Altissima efficienza nel B&B grazie anche a Rockwool

ROCKWOOL

Un intervento di riqualificazione sostenibile, secondo il protocollo Passivhaus, ha trasformato una vecchia cascina in un moderno B&B, in cui i consumi energetici sono diminuiti di almeno 10 volte

Altissima efficienza nel B&B grazie anche a Rockwool

L’architetto Maria Grazia Novo ha firmato l’intervento di riqualificazione di una grande cascina, realizzata alla fine dell’Ottocento a Meane, frazione di Cherasco, particolarmente energivora e che è ora diventata “La Mela Antica”, un moderno B&B.

L’intervento che ha seguito il protocollo Passivhaus (Enerphit), ha permesso la riduzione del fabbisogno energetico di circa 10 volte rispetto ai consumi originali.

La struttura

La cascina, realizzata su due piani, il cui superiore raggiungibile solo da una scala a ballatoio affacciata sul cortile, presentava una struttura a L, tipica degli edifici agricoli, con tre lati completamente liberi e si caratterizzava per un uso prevalente di materiali poveri come i mattoni, per lo più realizzati in loco.

Le altezze interne erano piuttosto basse con i soffitti in parte piani e in parte realizzati con volte in mattoni; il portico era a tutta altezza con tetto a vista.

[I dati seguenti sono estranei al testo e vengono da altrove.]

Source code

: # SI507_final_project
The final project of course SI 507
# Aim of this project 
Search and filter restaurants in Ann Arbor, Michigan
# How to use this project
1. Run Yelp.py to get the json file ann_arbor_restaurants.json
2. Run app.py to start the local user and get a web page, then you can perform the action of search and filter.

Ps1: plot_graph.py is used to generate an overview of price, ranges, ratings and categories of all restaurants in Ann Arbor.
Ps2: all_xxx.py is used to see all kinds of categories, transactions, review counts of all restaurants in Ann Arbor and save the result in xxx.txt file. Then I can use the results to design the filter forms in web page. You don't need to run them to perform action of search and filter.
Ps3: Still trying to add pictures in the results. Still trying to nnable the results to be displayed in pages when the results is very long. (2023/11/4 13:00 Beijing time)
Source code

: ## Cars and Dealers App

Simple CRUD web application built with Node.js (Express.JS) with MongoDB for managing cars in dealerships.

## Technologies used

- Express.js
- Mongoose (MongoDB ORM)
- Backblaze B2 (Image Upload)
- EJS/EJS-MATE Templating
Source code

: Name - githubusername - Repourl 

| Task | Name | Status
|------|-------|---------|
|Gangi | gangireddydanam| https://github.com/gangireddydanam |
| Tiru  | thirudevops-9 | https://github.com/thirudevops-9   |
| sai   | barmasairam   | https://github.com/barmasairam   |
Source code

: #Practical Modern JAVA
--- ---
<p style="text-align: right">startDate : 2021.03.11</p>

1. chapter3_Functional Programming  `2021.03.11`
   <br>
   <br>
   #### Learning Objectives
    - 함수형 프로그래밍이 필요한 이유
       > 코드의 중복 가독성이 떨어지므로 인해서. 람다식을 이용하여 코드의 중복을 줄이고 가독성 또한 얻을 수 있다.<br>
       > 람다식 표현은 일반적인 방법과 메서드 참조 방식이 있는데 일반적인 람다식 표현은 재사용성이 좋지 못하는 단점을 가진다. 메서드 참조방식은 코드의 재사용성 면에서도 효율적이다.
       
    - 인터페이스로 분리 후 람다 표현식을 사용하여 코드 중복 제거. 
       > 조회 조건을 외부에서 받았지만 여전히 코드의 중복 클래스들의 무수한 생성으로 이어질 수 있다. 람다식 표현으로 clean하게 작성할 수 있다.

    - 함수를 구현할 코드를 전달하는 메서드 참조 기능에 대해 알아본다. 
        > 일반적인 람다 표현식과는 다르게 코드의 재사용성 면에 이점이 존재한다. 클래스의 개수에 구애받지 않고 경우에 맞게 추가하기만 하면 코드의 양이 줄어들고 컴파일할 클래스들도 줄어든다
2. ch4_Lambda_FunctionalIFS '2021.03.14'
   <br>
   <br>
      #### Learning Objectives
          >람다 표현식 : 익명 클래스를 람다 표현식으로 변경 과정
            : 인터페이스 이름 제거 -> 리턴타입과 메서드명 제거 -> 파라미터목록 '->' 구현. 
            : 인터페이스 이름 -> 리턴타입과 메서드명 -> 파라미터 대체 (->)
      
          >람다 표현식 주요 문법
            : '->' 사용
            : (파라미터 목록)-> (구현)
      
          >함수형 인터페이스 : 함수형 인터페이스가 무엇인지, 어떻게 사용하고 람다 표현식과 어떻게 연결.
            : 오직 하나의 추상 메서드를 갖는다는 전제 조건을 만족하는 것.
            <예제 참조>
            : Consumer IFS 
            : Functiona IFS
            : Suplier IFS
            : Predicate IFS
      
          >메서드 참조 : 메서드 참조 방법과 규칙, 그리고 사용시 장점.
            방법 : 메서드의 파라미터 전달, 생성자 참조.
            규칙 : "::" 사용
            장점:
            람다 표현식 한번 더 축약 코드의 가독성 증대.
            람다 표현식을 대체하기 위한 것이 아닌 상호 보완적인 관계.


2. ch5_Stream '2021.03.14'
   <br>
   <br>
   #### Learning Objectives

Obiettivo dell’intervento di riqualificazione è stato quello di rendere l’immobile moderno ed efficiente, nel rispetto della struttura e della tradizione della tipica cascina piemontese. Proprio per questo il colore prevalente richiama le tonalità della terra e della natura.

L’edificio è stato allineato, eliminando la struttura a L, intervento che ha permesso di aprire la vista sulla catena alpina e la vetta del Monviso.

In particolare l’architetto Maria Grazia Novo, proprio per evitare di snaturare la struttura originaria della cascina, è intervenuta soprattutto sulla coibentazione di tetto e involucro e sull’ efficientamento degli impianti, in modo da garantire massimo comfort e controllo dell’umidità, mantenendo gli accessi originali e i differenti dislivelli all’interno delle stanze.

Il B&B, che si sviluppa su una superficie netta di 390 mq, è formato da 3 camere, un appartamento, un salone, la sala colazioni, la cucina e la lavanderia, in cui si trova il locale tecnico.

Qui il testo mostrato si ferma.